[Saved data entries]
• • •

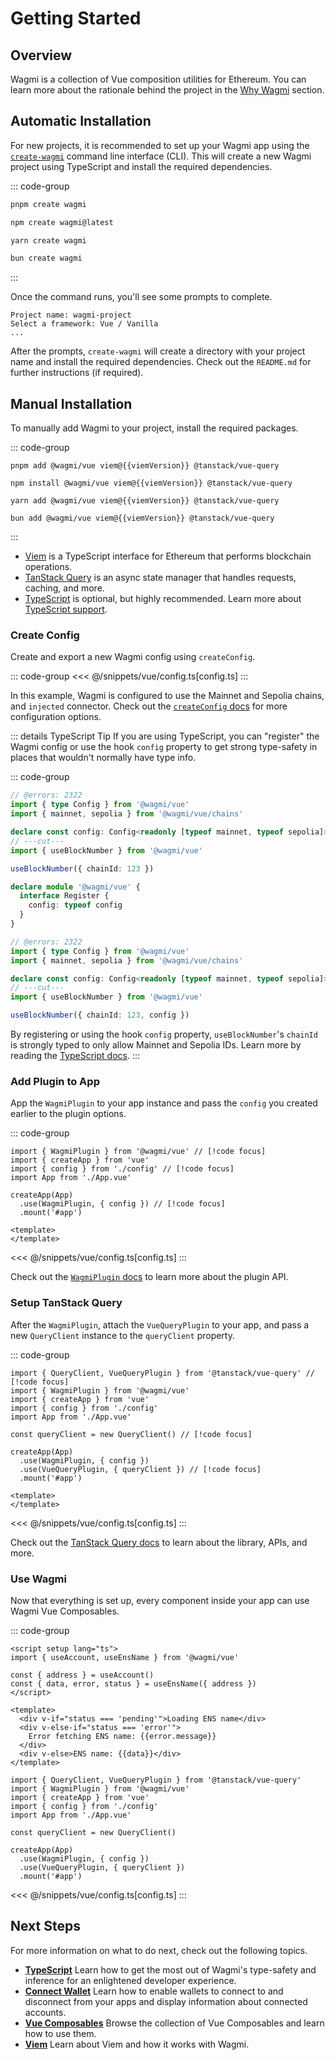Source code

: <script setup>
import packageJson from '../../packages/vue/package.json'

const viemVersion = packageJson.peerDependencies.viem
</script>

# Getting Started

## Overview

Wagmi is a collection of Vue composition utilities for Ethereum. You can learn more about the rationale behind the project in the [Why Wagmi](/vue/why) section.

## Automatic Installation

For new projects, it is recommended to set up your Wagmi app using the [`create-wagmi`](/cli/create-wagmi) command line interface (CLI). This will create a new Wagmi project using TypeScript and install the required dependencies.

::: code-group
```bash [pnpm]
pnpm create wagmi
```

```bash [npm]
npm create wagmi@latest
```

```bash [yarn]
yarn create wagmi
```

```bash [bun]
bun create wagmi
```
:::

Once the command runs, you'll see some prompts to complete.

```ansi
Project name: wagmi-project
Select a framework: Vue / Vanilla
...
```

After the prompts, `create-wagmi` will create a directory with your project name and install the required dependencies. Check out the `README.md` for further instructions (if required).

## Manual Installation

To manually add Wagmi to your project, install the required packages.

::: code-group
```bash-vue [pnpm]
pnpm add @wagmi/vue viem@{{viemVersion}} @tanstack/vue-query
```

```bash-vue [npm]
npm install @wagmi/vue viem@{{viemVersion}} @tanstack/vue-query
```

```bash-vue [yarn]
yarn add @wagmi/vue viem@{{viemVersion}} @tanstack/vue-query
```

```bash-vue [bun]
bun add @wagmi/vue viem@{{viemVersion}} @tanstack/vue-query
```
:::

- [Viem](https://viem.sh) is a TypeScript interface for Ethereum that performs blockchain operations.
- [TanStack Query](https://tanstack.com/query/v5) is an async state manager that handles requests, caching, and more.
- [TypeScript](/vue/typescript) is optional, but highly recommended. Learn more about [TypeScript support](/vue/typescript).

### Create Config

Create and export a new Wagmi config using `createConfig`.

::: code-group
<<< @/snippets/vue/config.ts[config.ts]
:::

In this example, Wagmi is configured to use the Mainnet and Sepolia chains, and `injected` connector. Check out the [`createConfig` docs](/vue/api/createConfig) for more configuration options.

::: details TypeScript Tip
If you are using TypeScript, you can "register" the Wagmi config or use the hook `config` property to get strong type-safety in places that wouldn't normally have type info.

::: code-group
```ts twoslash [register config]
// @errors: 2322
import { type Config } from '@wagmi/vue'
import { mainnet, sepolia } from '@wagmi/vue/chains'

declare const config: Config<readonly [typeof mainnet, typeof sepolia]>
// ---cut---
import { useBlockNumber } from '@wagmi/vue'

useBlockNumber({ chainId: 123 })

declare module '@wagmi/vue' {
  interface Register {
    config: typeof config
  }
}
```

```ts twoslash [hook config property]
// @errors: 2322
import { type Config } from '@wagmi/vue'
import { mainnet, sepolia } from '@wagmi/vue/chains'

declare const config: Config<readonly [typeof mainnet, typeof sepolia]>
// ---cut---
import { useBlockNumber } from '@wagmi/vue'

useBlockNumber({ chainId: 123, config })
```

By registering or using the hook `config` property, `useBlockNumber`'s `chainId` is strongly typed to only allow Mainnet and Sepolia IDs. Learn more by reading the [TypeScript docs](/vue/typescript#config-types).
:::

### Add Plugin to App

App the `WagmiPlugin` to your app instance and pass the `config` you created earlier to the plugin options.

::: code-group
```tsx [main.ts]
import { WagmiPlugin } from '@wagmi/vue' // [!code focus]
import { createApp } from 'vue'
import { config } from './config' // [!code focus]
import App from './App.vue'

createApp(App)
  .use(WagmiPlugin, { config }) // [!code focus]
  .mount('#app')
```
```vue [App.vue]
<template>
</template>
```
<<< @/snippets/vue/config.ts[config.ts]
:::

Check out the [`WagmiPlugin` docs](/vue/api/WagmiPlugin) to learn more about the plugin API.

### Setup TanStack Query

After the `WagmiPlugin`, attach the `VueQueryPlugin` to your app, and pass a new `QueryClient` instance to the `queryClient` property.

::: code-group
```tsx [main.ts]
import { QueryClient, VueQueryPlugin } from '@tanstack/vue-query' // [!code focus]
import { WagmiPlugin } from '@wagmi/vue'
import { createApp } from 'vue'
import { config } from './config'
import App from './App.vue'

const queryClient = new QueryClient() // [!code focus]

createApp(App)
  .use(WagmiPlugin, { config })
  .use(VueQueryPlugin, { queryClient }) // [!code focus]
  .mount('#app')
```
```vue [App.vue]
<template>
</template>
```
<<< @/snippets/vue/config.ts[config.ts]
:::

Check out the [TanStack Query docs](https://tanstack.com/query/latest/docs/framework/vue) to learn about the library, APIs, and more.

### Use Wagmi

Now that everything is set up, every component inside your app can use Wagmi Vue Composables.

::: code-group
```vue [App.vue]
<script setup lang="ts">
import { useAccount, useEnsName } from '@wagmi/vue'

const { address } = useAccount()
const { data, error, status } = useEnsName({ address })
</script>

<template>
  <div v-if="status === 'pending'">Loading ENS name</div>
  <div v-else-if="status === 'error'">
    Error fetching ENS name: {{error.message}}
  </div>
  <div v-else>ENS name: {{data}}</div>
</template>
```
```tsx [main.ts]
import { QueryClient, VueQueryPlugin } from '@tanstack/vue-query'
import { WagmiPlugin } from '@wagmi/vue'
import { createApp } from 'vue'
import { config } from './config'
import App from './App.vue'

const queryClient = new QueryClient()

createApp(App)
  .use(WagmiPlugin, { config })
  .use(VueQueryPlugin, { queryClient })
  .mount('#app')
```
<<< @/snippets/vue/config.ts[config.ts]
:::


## Next Steps

For more information on what to do next, check out the following topics.

- [**TypeScript**](/vue/typescript) Learn how to get the most out of Wagmi's type-safety and inference for an enlightened developer experience.
- [**Connect Wallet**](/vue/guides/connect-wallet) Learn how to enable wallets to connect to and disconnect from your apps and display information about connected accounts.
- [**Vue Composables**](/vue/api/composables) Browse the collection of Vue Composables and learn how to use them.
- [**Viem**](/vue/guides/viem) Learn about Viem and how it works with Wagmi.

• • •

WHAT NEEDS TO BE DONE>
Although the records contain pictures, your copy should hold only the text, reproduced exactly.

COMPLETED TASK>
Source code

: <script setup>
import packageJson from '../../packages/vue/package.json'

const viemVersion = packageJson.peerDependencies.viem
</script>

# Getting Started

## Overview

Wagmi is a collection of Vue composition utilities for Ethereum. You can learn more about the rationale behind the project in the [Why Wagmi](/vue/why) section.

## Automatic Installation

For new projects, it is recommended to set up your Wagmi app using the [`create-wagmi`](/cli/create-wagmi) command line interface (CLI). This will create a new Wagmi project using TypeScript and install the required dependencies.

::: code-group
```bash [pnpm]
pnpm create wagmi
```

```bash [npm]
npm create wagmi@latest
```

```bash [yarn]
yarn create wagmi
```

```bash [bun]
bun create wagmi
```
:::

Once the command runs, you'll see some prompts to complete.

```ansi
Project name: wagmi-project
Select a framework: Vue / Vanilla
...
```

After the prompts, `create-wagmi` will create a directory with your project name and install the required dependencies. Check out the `README.md` for further instructions (if required).

## Manual Installation

To manually add Wagmi to your project, install the required packages.

::: code-group
```bash-vue [pnpm]
pnpm add @wagmi/vue viem@{{viemVersion}} @tanstack/vue-query
```

```bash-vue [npm]
npm install @wagmi/vue viem@{{viemVersion}} @tanstack/vue-query
```

```bash-vue [yarn]
yarn add @wagmi/vue viem@{{viemVersion}} @tanstack/vue-query
```

```bash-vue [bun]
bun add @wagmi/vue viem@{{viemVersion}} @tanstack/vue-query
```
:::

- [Viem](https://viem.sh) is a TypeScript interface for Ethereum that performs blockchain operations.
- [TanStack Query](https://tanstack.com/query/v5) is an async state manager that handles requests, caching, and more.
- [TypeScript](/vue/typescript) is optional, but highly recommended. Learn more about [TypeScript support](/vue/typescript).

### Create Config

Create and export a new Wagmi config using `createConfig`.

::: code-group
<<< @/snippets/vue/config.ts[config.ts]
:::

In this example, Wagmi is configured to use the Mainnet and Sepolia chains, and `injected` connector. Check out the [`createConfig` docs](/vue/api/createConfig) for more configuration options.

::: details TypeScript Tip
If you are using TypeScript, you can "register" the Wagmi config or use the hook `config` property to get strong type-safety in places that wouldn't normally have type info.

::: code-group
```ts twoslash [register config]
// @errors: 2322
import { type Config } from '@wagmi/vue'
import { mainnet, sepolia } from '@wagmi/vue/chains'

declare const config: Config<readonly [typeof mainnet, typeof sepolia]>
// ---cut---
import { useBlockNumber } from '@wagmi/vue'

useBlockNumber({ chainId: 123 })

declare module '@wagmi/vue' {
  interface Register {
    config: typeof config
  }
}
```

```ts twoslash [hook config property]
// @errors: 2322
import { type Config } from '@wagmi/vue'
import { mainnet, sepolia } from '@wagmi/vue/chains'

declare const config: Config<readonly [typeof mainnet, typeof sepolia]>
// ---cut---
import { useBlockNumber } from '@wagmi/vue'

useBlockNumber({ chainId: 123, config })
```

By registering or using the hook `config` property, `useBlockNumber`'s `chainId` is strongly typed to only allow Mainnet and Sepolia IDs. Learn more by reading the [TypeScript docs](/vue/typescript#config-types).
:::

### Add Plugin to App

App the `WagmiPlugin` to your app instance and pass the `config` you created earlier to the plugin options.

::: code-group
```tsx [main.ts]
import { WagmiPlugin } from '@wagmi/vue' // [!code focus]
import { createApp } from 'vue'
import { config } from './config' // [!code focus]
import App from './App.vue'

createApp(App)
  .use(WagmiPlugin, { config }) // [!code focus]
  .mount('#app')
```
```vue [App.vue]
<template>
</template>
```
<<< @/snippets/vue/config.ts[config.ts]
:::

Check out the [`WagmiPlugin` docs](/vue/api/WagmiPlugin) to learn more about the plugin API.

### Setup TanStack Query

After the `WagmiPlugin`, attach the `VueQueryPlugin` to your app, and pass a new `QueryClient` instance to the `queryClient` property.

::: code-group
```tsx [main.ts]
import { QueryClient, VueQueryPlugin } from '@tanstack/vue-query' // [!code focus]
import { WagmiPlugin } from '@wagmi/vue'
import { createApp } from 'vue'
import { config } from './config'
import App from './App.vue'

const queryClient = new QueryClient() // [!code focus]

createApp(App)
  .use(WagmiPlugin, { config })
  .use(VueQueryPlugin, { queryClient }) // [!code focus]
  .mount('#app')
```
```vue [App.vue]
<template>
</template>
```
<<< @/snippets/vue/config.ts[config.ts]
:::

Check out the [TanStack Query docs](https://tanstack.com/query/latest/docs/framework/vue) to learn about the library, APIs, and more.

### Use Wagmi

Now that everything is set up, every component inside your app can use Wagmi Vue Composables.

::: code-group
```vue [App.vue]
<script setup lang="ts">
import { useAccount, useEnsName } from '@wagmi/vue'

const { address } = useAccount()
const { data, error, status } = useEnsName({ address })
</script>

<template>
  <div v-if="status === 'pending'">Loading ENS name</div>
  <div v-else-if="status === 'error'">
    Error fetching ENS name: {{error.message}}
  </div>
  <div v-else>ENS name: {{data}}</div>
</template>
```
```tsx [main.ts]
import { QueryClient, VueQueryPlugin } from '@tanstack/vue-query'
import { WagmiPlugin } from '@wagmi/vue'
import { createApp } from 'vue'
import { config } from './config'
import App from './App.vue'

const queryClient = new QueryClient()

createApp(App)
  .use(WagmiPlugin, { config })
  .use(VueQueryPlugin, { queryClient })
  .mount('#app')
```
<<< @/snippets/vue/config.ts[config.ts]
:::


## Next Steps

For more information on what to do next, check out the following topics.

- [**TypeScript**](/vue/typescript) Learn how to get the most out of Wagmi's type-safety and inference for an enlightened developer experience.
- [**Connect Wallet**](/vue/guides/connect-wallet) Learn how to enable wallets to connect to and disconnect from your apps and display information about connected accounts.
- [**Vue Composables**](/vue/api/composables) Browse the collection of Vue Composables and learn how to use them.
- [**Viem**](/vue/guides/viem) Learn about Viem and how it works with Wagmi.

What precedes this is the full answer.